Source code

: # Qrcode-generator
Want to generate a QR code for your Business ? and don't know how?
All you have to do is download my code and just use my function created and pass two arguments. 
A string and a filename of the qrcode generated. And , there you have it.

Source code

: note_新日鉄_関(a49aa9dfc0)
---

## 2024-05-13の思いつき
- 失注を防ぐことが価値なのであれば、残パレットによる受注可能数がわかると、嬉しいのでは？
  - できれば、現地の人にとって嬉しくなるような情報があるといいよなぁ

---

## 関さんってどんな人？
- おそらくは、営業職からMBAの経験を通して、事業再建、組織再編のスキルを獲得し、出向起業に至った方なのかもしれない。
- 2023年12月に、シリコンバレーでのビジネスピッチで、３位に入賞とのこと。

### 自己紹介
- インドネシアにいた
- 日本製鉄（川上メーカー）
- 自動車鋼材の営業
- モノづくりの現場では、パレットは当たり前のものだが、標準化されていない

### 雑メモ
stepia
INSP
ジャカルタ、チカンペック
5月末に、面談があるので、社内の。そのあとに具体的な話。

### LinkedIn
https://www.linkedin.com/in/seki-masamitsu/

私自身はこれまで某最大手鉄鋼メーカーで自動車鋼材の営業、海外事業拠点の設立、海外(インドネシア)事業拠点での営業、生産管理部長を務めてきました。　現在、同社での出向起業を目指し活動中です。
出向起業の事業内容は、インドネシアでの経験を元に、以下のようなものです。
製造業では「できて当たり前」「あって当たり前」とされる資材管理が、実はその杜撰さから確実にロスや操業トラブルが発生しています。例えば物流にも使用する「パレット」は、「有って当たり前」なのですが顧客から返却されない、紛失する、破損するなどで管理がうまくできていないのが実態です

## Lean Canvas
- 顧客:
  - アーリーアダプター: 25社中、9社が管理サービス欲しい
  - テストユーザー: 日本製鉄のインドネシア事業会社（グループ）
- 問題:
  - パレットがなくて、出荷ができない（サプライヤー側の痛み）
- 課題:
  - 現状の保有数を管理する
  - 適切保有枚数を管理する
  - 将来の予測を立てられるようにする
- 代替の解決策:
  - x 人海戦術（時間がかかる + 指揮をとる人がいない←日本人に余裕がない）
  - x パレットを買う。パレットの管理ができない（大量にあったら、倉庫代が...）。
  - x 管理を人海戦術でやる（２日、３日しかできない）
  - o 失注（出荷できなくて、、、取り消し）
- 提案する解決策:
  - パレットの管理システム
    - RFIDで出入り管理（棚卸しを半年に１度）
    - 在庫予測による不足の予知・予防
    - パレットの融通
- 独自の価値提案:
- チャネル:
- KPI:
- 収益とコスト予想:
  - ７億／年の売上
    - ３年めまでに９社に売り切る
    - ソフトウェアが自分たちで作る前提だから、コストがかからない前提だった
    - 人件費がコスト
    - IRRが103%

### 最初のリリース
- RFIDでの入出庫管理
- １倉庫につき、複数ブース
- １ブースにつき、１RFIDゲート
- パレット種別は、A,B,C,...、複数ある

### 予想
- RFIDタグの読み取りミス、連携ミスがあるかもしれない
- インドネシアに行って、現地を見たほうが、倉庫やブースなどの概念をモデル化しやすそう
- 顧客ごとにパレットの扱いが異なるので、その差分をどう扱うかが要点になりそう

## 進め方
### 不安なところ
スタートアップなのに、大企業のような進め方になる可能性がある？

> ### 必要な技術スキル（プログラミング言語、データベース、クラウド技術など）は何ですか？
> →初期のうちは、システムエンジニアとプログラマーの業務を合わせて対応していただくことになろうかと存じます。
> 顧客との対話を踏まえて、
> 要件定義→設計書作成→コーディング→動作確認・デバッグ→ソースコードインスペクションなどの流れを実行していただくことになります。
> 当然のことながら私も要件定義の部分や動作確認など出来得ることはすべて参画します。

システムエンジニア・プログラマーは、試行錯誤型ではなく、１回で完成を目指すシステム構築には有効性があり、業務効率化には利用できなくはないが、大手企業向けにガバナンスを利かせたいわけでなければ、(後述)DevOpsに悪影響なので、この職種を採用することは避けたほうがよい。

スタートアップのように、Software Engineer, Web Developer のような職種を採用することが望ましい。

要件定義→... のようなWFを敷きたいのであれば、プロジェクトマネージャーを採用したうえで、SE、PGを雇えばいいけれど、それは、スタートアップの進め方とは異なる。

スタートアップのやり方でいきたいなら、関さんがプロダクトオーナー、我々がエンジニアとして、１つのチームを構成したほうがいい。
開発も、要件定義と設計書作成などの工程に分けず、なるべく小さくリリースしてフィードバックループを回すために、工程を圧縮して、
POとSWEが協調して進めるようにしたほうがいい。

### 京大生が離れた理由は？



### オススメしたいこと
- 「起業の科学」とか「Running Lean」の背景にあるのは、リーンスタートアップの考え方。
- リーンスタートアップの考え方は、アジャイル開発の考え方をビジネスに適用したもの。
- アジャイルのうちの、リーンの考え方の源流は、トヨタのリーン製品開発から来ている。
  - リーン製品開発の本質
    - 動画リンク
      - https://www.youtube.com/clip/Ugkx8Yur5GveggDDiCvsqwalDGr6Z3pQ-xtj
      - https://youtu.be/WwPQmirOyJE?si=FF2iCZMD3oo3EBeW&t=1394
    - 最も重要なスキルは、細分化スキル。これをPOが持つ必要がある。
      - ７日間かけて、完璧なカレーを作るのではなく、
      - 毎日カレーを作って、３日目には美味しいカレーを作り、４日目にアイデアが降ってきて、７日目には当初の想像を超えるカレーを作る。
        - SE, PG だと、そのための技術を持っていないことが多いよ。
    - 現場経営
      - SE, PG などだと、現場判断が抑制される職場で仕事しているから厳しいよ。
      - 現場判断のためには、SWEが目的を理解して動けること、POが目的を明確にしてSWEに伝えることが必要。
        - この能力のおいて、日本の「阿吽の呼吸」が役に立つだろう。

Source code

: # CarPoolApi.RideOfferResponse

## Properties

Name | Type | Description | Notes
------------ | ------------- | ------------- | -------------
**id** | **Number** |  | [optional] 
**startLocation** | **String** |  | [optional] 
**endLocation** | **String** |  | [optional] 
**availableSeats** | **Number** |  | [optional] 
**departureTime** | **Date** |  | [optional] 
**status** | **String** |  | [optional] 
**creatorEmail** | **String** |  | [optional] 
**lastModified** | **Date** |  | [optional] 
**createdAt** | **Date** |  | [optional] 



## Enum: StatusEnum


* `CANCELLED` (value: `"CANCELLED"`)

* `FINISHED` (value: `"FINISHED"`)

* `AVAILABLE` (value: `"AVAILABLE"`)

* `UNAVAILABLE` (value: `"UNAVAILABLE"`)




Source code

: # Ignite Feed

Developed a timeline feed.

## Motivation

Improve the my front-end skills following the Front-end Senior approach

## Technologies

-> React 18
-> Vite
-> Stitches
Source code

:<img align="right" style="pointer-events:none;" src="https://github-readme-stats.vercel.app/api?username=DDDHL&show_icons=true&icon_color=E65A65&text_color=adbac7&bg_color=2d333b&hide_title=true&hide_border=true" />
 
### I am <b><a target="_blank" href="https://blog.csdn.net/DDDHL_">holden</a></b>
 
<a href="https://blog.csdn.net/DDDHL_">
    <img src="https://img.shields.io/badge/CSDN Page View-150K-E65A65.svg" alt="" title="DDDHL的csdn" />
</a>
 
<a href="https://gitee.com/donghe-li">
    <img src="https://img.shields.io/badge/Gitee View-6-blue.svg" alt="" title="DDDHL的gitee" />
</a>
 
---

What is being asked
Give back the material above in its entirety, with every word intact.

Solution for this problem
Source code

: # Qrcode-generator
Want to generate a QR code for your Business ? and don't know how?
All you have to do is download my code and just use my function created and pass two arguments. 
A string and a filename of the qrcode generated. And , there you have it.

Source code

: note_新日鉄_関(a49aa9dfc0)
---

## 2024-05-13の思いつき
- 失注を防ぐことが価値なのであれば、残パレットによる受注可能数がわかると、嬉しいのでは？
  - できれば、現地の人にとって嬉しくなるような情報があるといいよなぁ

---

## 関さんってどんな人？
- おそらくは、営業職からMBAの経験を通して、事業再建、組織再編のスキルを獲得し、出向起業に至った方なのかもしれない。
- 2023年12月に、シリコンバレーでのビジネスピッチで、３位に入賞とのこと。

### 自己紹介
- インドネシアにいた
- 日本製鉄（川上メーカー）
- 自動車鋼材の営業
- モノづくりの現場では、パレットは当たり前のものだが、標準化されていない

### 雑メモ
stepia
INSP
ジャカルタ、チカンペック
5月末に、面談があるので、社内の。そのあとに具体的な話。

### LinkedIn
https://www.linkedin.com/in/seki-masamitsu/

私自身はこれまで某最大手鉄鋼メーカーで自動車鋼材の営業、海外事業拠点の設立、海外(インドネシア)事業拠点での営業、生産管理部長を務めてきました。　現在、同社での出向起業を目指し活動中です。
出向起業の事業内容は、インドネシアでの経験を元に、以下のようなものです。
製造業では「できて当たり前」「あって当たり前」とされる資材管理が、実はその杜撰さから確実にロスや操業トラブルが発生しています。例えば物流にも使用する「パレット」は、「有って当たり前」なのですが顧客から返却されない、紛失する、破損するなどで管理がうまくできていないのが実態です

## Lean Canvas
- 顧客:
  - アーリーアダプター: 25社中、9社が管理サービス欲しい
  - テストユーザー: 日本製鉄のインドネシア事業会社（グループ）
- 問題:
  - パレットがなくて、出荷ができない（サプライヤー側の痛み）
- 課題:
  - 現状の保有数を管理する
  - 適切保有枚数を管理する
  - 将来の予測を立てられるようにする
- 代替の解決策:
  - x 人海戦術（時間がかかる + 指揮をとる人がいない←日本人に余裕がない）
  - x パレットを買う。パレットの管理ができない（大量にあったら、倉庫代が...）。
  - x 管理を人海戦術でやる（２日、３日しかできない）
  - o 失注（出荷できなくて、、、取り消し）
- 提案する解決策:
  - パレットの管理システム
    - RFIDで出入り管理（棚卸しを半年に１度）
    - 在庫予測による不足の予知・予防
    - パレットの融通
- 独自の価値提案:
- チャネル:
- KPI:
- 収益とコスト予想:
  - ７億／年の売上
    - ３年めまでに９社に売り切る
    - ソフトウェアが自分たちで作る前提だから、コストがかからない前提だった
    - 人件費がコスト
    - IRRが103%

### 最初のリリース
- RFIDでの入出庫管理
- １倉庫につき、複数ブース
- １ブースにつき、１RFIDゲート
- パレット種別は、A,B,C,...、複数ある

### 予想
- RFIDタグの読み取りミス、連携ミスがあるかもしれない
- インドネシアに行って、現地を見たほうが、倉庫やブースなどの概念をモデル化しやすそう
- 顧客ごとにパレットの扱いが異なるので、その差分をどう扱うかが要点になりそう

## 進め方
### 不安なところ
スタートアップなのに、大企業のような進め方になる可能性がある？

> ### 必要な技術スキル（プログラミング言語、データベース、クラウド技術など）は何ですか？
> →初期のうちは、システムエンジニアとプログラマーの業務を合わせて対応していただくことになろうかと存じます。
> 顧客との対話を踏まえて、
> 要件定義→設計書作成→コーディング→動作確認・デバッグ→ソースコードインスペクションなどの流れを実行していただくことになります。
> 当然のことながら私も要件定義の部分や動作確認など出来得ることはすべて参画します。

システムエンジニア・プログラマーは、試行錯誤型ではなく、１回で完成を目指すシステム構築には有効性があり、業務効率化には利用できなくはないが、大手企業向けにガバナンスを利かせたいわけでなければ、(後述)DevOpsに悪影響なので、この職種を採用することは避けたほうがよい。

スタートアップのように、Software Engineer, Web Developer のような職種を採用することが望ましい。

要件定義→... のようなWFを敷きたいのであれば、プロジェクトマネージャーを採用したうえで、SE、PGを雇えばいいけれど、それは、スタートアップの進め方とは異なる。

スタートアップのやり方でいきたいなら、関さんがプロダクトオーナー、我々がエンジニアとして、１つのチームを構成したほうがいい。
開発も、要件定義と設計書作成などの工程に分けず、なるべく小さくリリースしてフィードバックループを回すために、工程を圧縮して、
POとSWEが協調して進めるようにしたほうがいい。

### 京大生が離れた理由は？



### オススメしたいこと
- 「起業の科学」とか「Running Lean」の背景にあるのは、リーンスタートアップの考え方。
- リーンスタートアップの考え方は、アジャイル開発の考え方をビジネスに適用したもの。
- アジャイルのうちの、リーンの考え方の源流は、トヨタのリーン製品開発から来ている。
  - リーン製品開発の本質
    - 動画リンク
      - https://www.youtube.com/clip/Ugkx8Yur5GveggDDiCvsqwalDGr6Z3pQ-xtj
      - https://youtu.be/WwPQmirOyJE?si=FF2iCZMD3oo3EBeW&t=1394
    - 最も重要なスキルは、細分化スキル。これをPOが持つ必要がある。
      - ７日間かけて、完璧なカレーを作るのではなく、
      - 毎日カレーを作って、３日目には美味しいカレーを作り、４日目にアイデアが降ってきて、７日目には当初の想像を超えるカレーを作る。
        - SE, PG だと、そのための技術を持っていないことが多いよ。
    - 現場経営
      - SE, PG などだと、現場判断が抑制される職場で仕事しているから厳しいよ。
      - 現場判断のためには、SWEが目的を理解して動けること、POが目的を明確にしてSWEに伝えることが必要。
        - この能力のおいて、日本の「阿吽の呼吸」が役に立つだろう。

Source code

: # CarPoolApi.RideOfferResponse

## Properties

Name | Type | Description | Notes
------------ | ------------- | ------------- | -------------
**id** | **Number** |  | [optional] 
**startLocation** | **String** |  | [optional] 
**endLocation** | **String** |  | [optional] 
**availableSeats** | **Number** |  | [optional] 
**departureTime** | **Date** |  | [optional] 
**status** | **String** |  | [optional] 
**creatorEmail** | **String** |  | [optional] 
**lastModified** | **Date** |  | [optional] 
**createdAt** | **Date** |  | [optional] 



## Enum: StatusEnum


* `CANCELLED` (value: `"CANCELLED"`)

* `FINISHED` (value: `"FINISHED"`)

* `AVAILABLE` (value: `"AVAILABLE"`)

* `UNAVAILABLE` (value: `"UNAVAILABLE"`)




Source code

: # Ignite Feed

Developed a timeline feed.

## Motivation

Improve the my front-end skills following the Front-end Senior approach

## Technologies

-> React 18
-> Vite
-> Stitches
Source code

:<img align="right" style="pointer-events:none;" src="https://github-readme-stats.vercel.app/api?username=DDDHL&show_icons=true&icon_color=E65A65&text_color=adbac7&bg_color=2d333b&hide_title=true&hide_border=true" />
 
### I am <b><a target="_blank" href="https://blog.csdn.net/DDDHL_">holden</a></b>
 
<a href="https://blog.csdn.net/DDDHL_">
    <img src="https://img.shields.io/badge/CSDN Page View-150K-E65A65.svg" alt="" title="DDDHL的csdn" />
</a>
 
<a href="https://gitee.com/donghe-li">
    <img src="https://img.shields.io/badge/Gitee View-6-blue.svg" alt="" title="DDDHL的gitee" />
</a>
 
---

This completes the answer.